EXERCISE DESCRIPTION
Send back the records exactly as written, with no images.

[Collection entries]
---*---
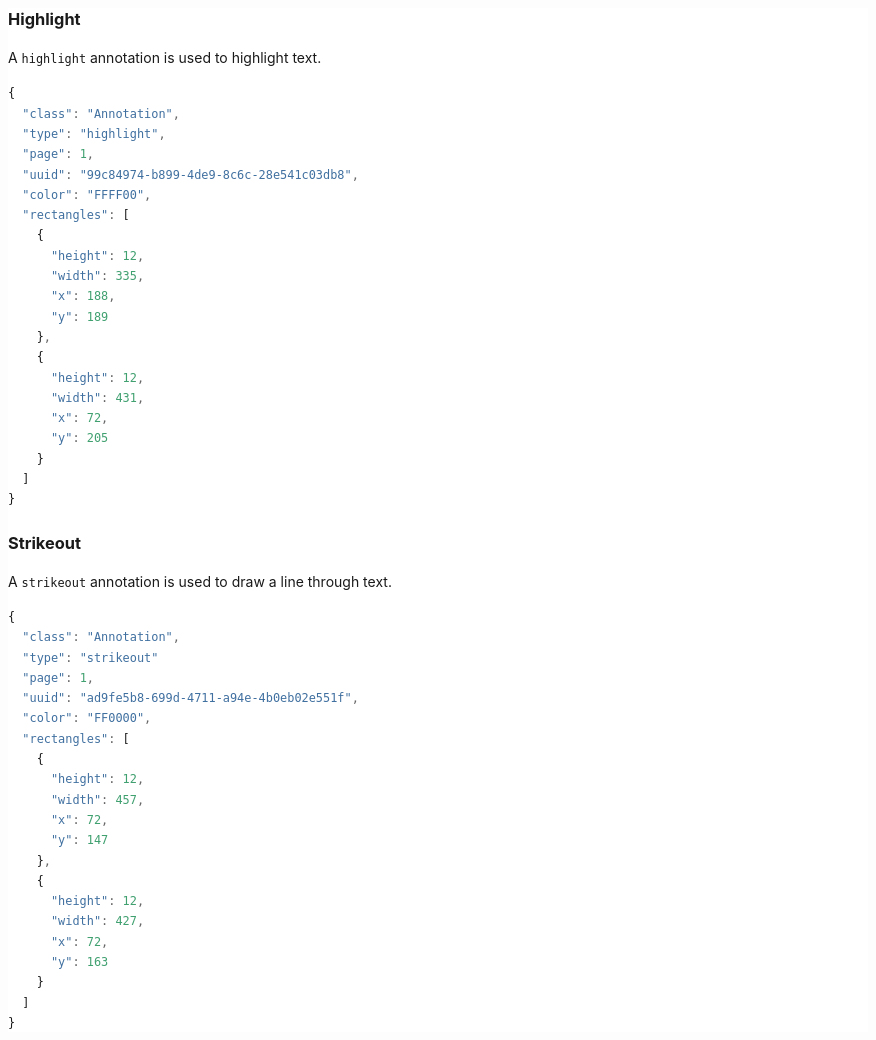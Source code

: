 
### Highlight

A `highlight` annotation is used to highlight text.

```js
{
  "class": "Annotation",
  "type": "highlight",
  "page": 1,
  "uuid": "99c84974-b899-4de9-8c6c-28e541c03db8",
  "color": "FFFF00",
  "rectangles": [
    {
      "height": 12,
      "width": 335,
      "x": 188,
      "y": 189
    },
    {
      "height": 12,
      "width": 431,
      "x": 72,
      "y": 205
    }
  ]
}
```

### Strikeout

A `strikeout` annotation is used to draw a line through text.

```js
{
  "class": "Annotation",
  "type": "strikeout"
  "page": 1,
  "uuid": "ad9fe5b8-699d-4711-a94e-4b0eb02e551f",
  "color": "FF0000",
  "rectangles": [
    {
      "height": 12,
      "width": 457,
      "x": 72,
      "y": 147
    },
    {
      "height": 12,
      "width": 427,
      "x": 72,
      "y": 163
    }
  ]
}
```
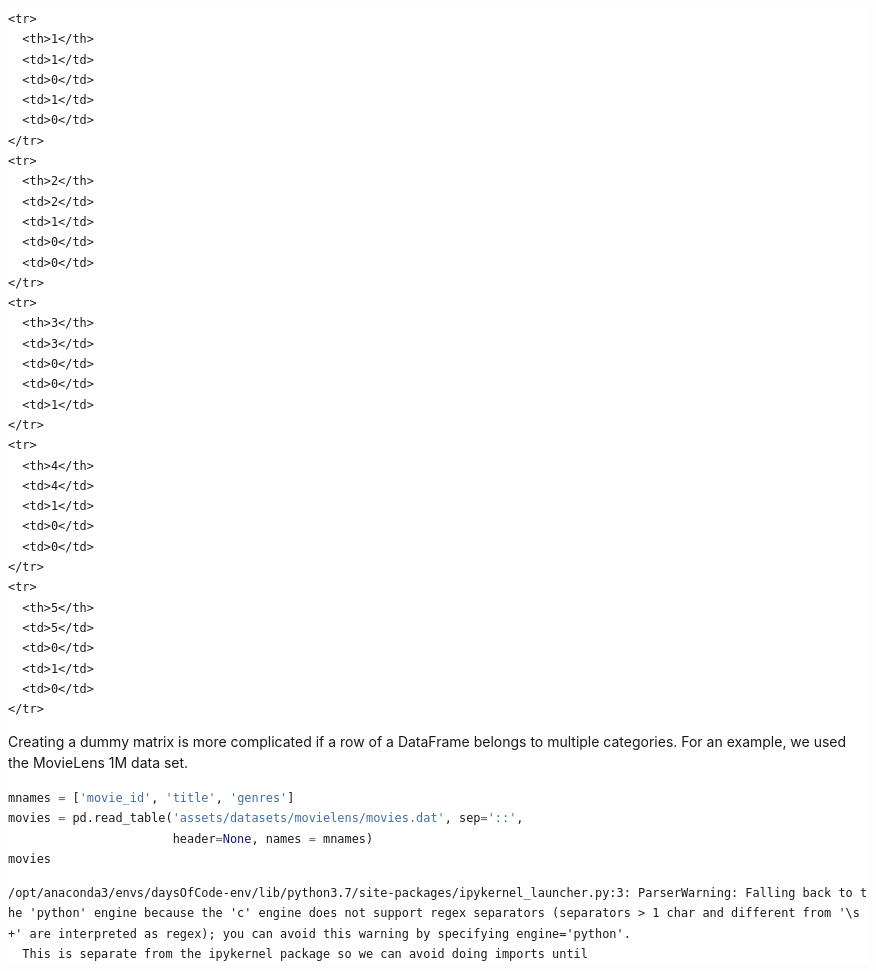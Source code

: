     <tr>
      <th>1</th>
      <td>1</td>
      <td>0</td>
      <td>1</td>
      <td>0</td>
    </tr>
    <tr>
      <th>2</th>
      <td>2</td>
      <td>1</td>
      <td>0</td>
      <td>0</td>
    </tr>
    <tr>
      <th>3</th>
      <td>3</td>
      <td>0</td>
      <td>0</td>
      <td>1</td>
    </tr>
    <tr>
      <th>4</th>
      <td>4</td>
      <td>1</td>
      <td>0</td>
      <td>0</td>
    </tr>
    <tr>
      <th>5</th>
      <td>5</td>
      <td>0</td>
      <td>1</td>
      <td>0</td>
    </tr>
  </tbody>
</table>
</div>



Creating a dummy matrix is more complicated if a row of a DataFrame belongs to multiple categories.
For an example, we used the MovieLens 1M data set.


```python
mnames = ['movie_id', 'title', 'genres']
movies = pd.read_table('assets/datasets/movielens/movies.dat', sep='::',
                       header=None, names = mnames)
movies
```

    /opt/anaconda3/envs/daysOfCode-env/lib/python3.7/site-packages/ipykernel_launcher.py:3: ParserWarning: Falling back to the 'python' engine because the 'c' engine does not support regex separators (separators > 1 char and different from '\s+' are interpreted as regex); you can avoid this warning by specifying engine='python'.
      This is separate from the ipykernel package so we can avoid doing imports until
---*---
REPLY
Source code

: 
### Highlight

A `highlight` annotation is used to highlight text.

```js
{
  "class": "Annotation",
  "type": "highlight",
  "page": 1,
  "uuid": "99c84974-b899-4de9-8c6c-28e541c03db8",
  "color": "FFFF00",
  "rectangles": [
    {
      "height": 12,
      "width": 335,
      "x": 188,
      "y": 189
    },
    {
      "height": 12,
      "width": 431,
      "x": 72,
      "y": 205
    }
  ]
}
```

### Strikeout

A `strikeout` annotation is used to draw a line through text.

```js
{
  "class": "Annotation",
  "type": "strikeout"
  "page": 1,
  "uuid": "ad9fe5b8-699d-4711-a94e-4b0eb02e551f",
  "color": "FF0000",
  "rectangles": [
    {
      "height": 12,
      "width": 457,
      "x": 72,
      "y": 147
    },
    {
      "height": 12,
      "width": 427,
      "x": 72,
      "y": 163
    }
  ]
}
```
Source code

:     <tr>
      <th>1</th>
      <td>1</td>
      <td>0</td>
      <td>1</td>
      <td>0</td>
    </tr>
    <tr>
      <th>2</th>
      <td>2</td>
      <td>1</td>
      <td>0</td>
      <td>0</td>
    </tr>
    <tr>
      <th>3</th>
      <td>3</td>
      <td>0</td>
      <td>0</td>
      <td>1</td>
    </tr>
    <tr>
      <th>4</th>
      <td>4</td>
      <td>1</td>
      <td>0</td>
      <td>0</td>
    </tr>
    <tr>
      <th>5</th>
      <td>5</td>
      <td>0</td>
      <td>1</td>
      <td>0</td>
    </tr>
  </tbody>
</table>
</div>



Creating a dummy matrix is more complicated if a row of a DataFrame belongs to multiple categories.
For an example, we used the MovieLens 1M data set.


```python
mnames = ['movie_id', 'title', 'genres']
movies = pd.read_table('assets/datasets/movielens/movies.dat', sep='::',
                       header=None, names = mnames)
movies
```

    /opt/anaconda3/envs/daysOfCode-env/lib/python3.7/site-packages/ipykernel_launcher.py:3: ParserWarning: Falling back to the 'python' engine because the 'c' engine does not support regex separators (separators > 1 char and different from '\s+' are interpreted as regex); you can avoid this warning by specifying engine='python'.
      This is separate from the ipykernel package so we can avoid doing imports until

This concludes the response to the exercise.